**REQUIRED ACTION:**
Copying nothing before it, reproduce the line that holds "hvis $I$ er" and every line after it in the data, exactly.

**DATASET CONTENT:**
Segment Open

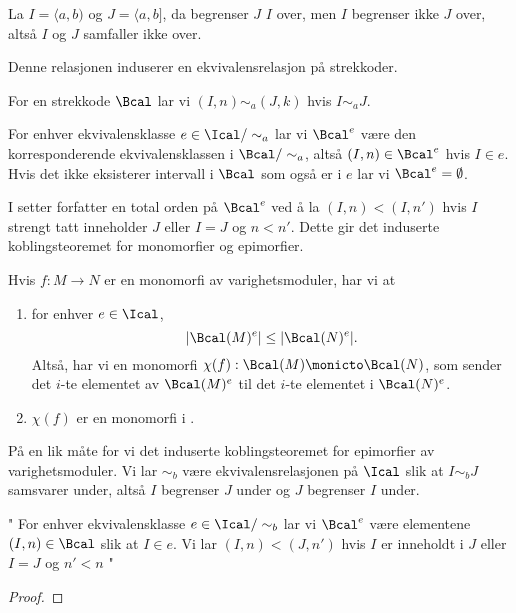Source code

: \begin{bemerk}
  La $I = \langle a,b)$ og $J = \langle a,b]$, da
  begrenser $J$ $I$ over, men $I$ begrenser ikke $J$ over,
  altså $I$ og $J$ samfaller ikke over.
\end{bemerk}

Denne relasjonen induserer en ekvivalensrelasjon på
strekkoder.

\begin{definisjon}\label{def:EkRelBarc}
  For en strekkode $\Bcal$ lar vi $(I,n)\sim_a (J,k)$ hvis
  $I\sim_a J$.
\end{definisjon}

For enhver ekvivalensklasse $e\in\Ical/\sim_a$ lar vi
$\Bcal^e$ være den korresponderende ekvivalensklassen
i $\Bcal/\sim_a$, altså $(I,n)\in\Bcal^e$ hvis $I\in e$.
Hvis det ikke eksisterer intervall i $\Bcal$ som også er
i $e$ lar vi $\Bcal^e=\emptyset$.

I \citep[seksjon 3.2]{Bauer2020} setter forfatter en total orden
på $\Bcal^e$ ved å la $(I,n) < (I,n')$ hvis $I$ strengt tatt
inneholder $J$ eller $I=J$ og $n<n'$. Dette gir det induserte
koblingsteoremet for monomorfier og epimorfier.

\begin{proposisjon}
Hvis $f:M\to N$ er en monomorfi av varighetsmoduler, har vi at
\begin{enumerate}
  \item for enhver $e\in\Ical$,
    \[|\Bcal(M)^e|\leq|\Bcal(N)^e|.\]
    Altså, har vi en monomorfi $\chi(f):\Bcal(M)\monicto\Bcal(N)$,
    som sender det $i$-te elementet av $\Bcal(M)^e$ til det $i$-te
    elementet i $\Bcal(N)^e$.
  \item $\chi(f)$ er en monomorfi i \Barc.
\end{enumerate}
\end{proposisjon}

På en lik måte for vi det induserte koblingsteoremet for
epimorfier av varighetsmoduler. Vi lar $\sim_b$ være
ekvivalensrelasjonen på $\Ical$ slik at $I\sim_b J$
samsvarer under, altså $I$ begrenser $J$ under og $J$
begrenser $I$ under. 


"
For enhver ekvivalensklasse
$e\in\Ical/\sim_b$ lar vi $\Bcal^e$ være elementene
$(I,n)\in\Bcal$ slik at $I\in e$. Vi lar $(I,n)<(J,n')$
hvis $I$ er inneholdt i $J$ eller $I=J$ og $n'<n$
"


\begin{proposisjon}\label{prop:IKTepi}
  
\end{proposisjon}
\begin{proof}

\end{proof}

Segment Closed

**RESPONSE BELOW:**
hvis $I$ er inneholdt i $J$ eller $I=J$ og $n'<n$
"


\begin{proposisjon}\label{prop:IKTepi}
  
\end{proposisjon}
\begin{proof}

\end{proof}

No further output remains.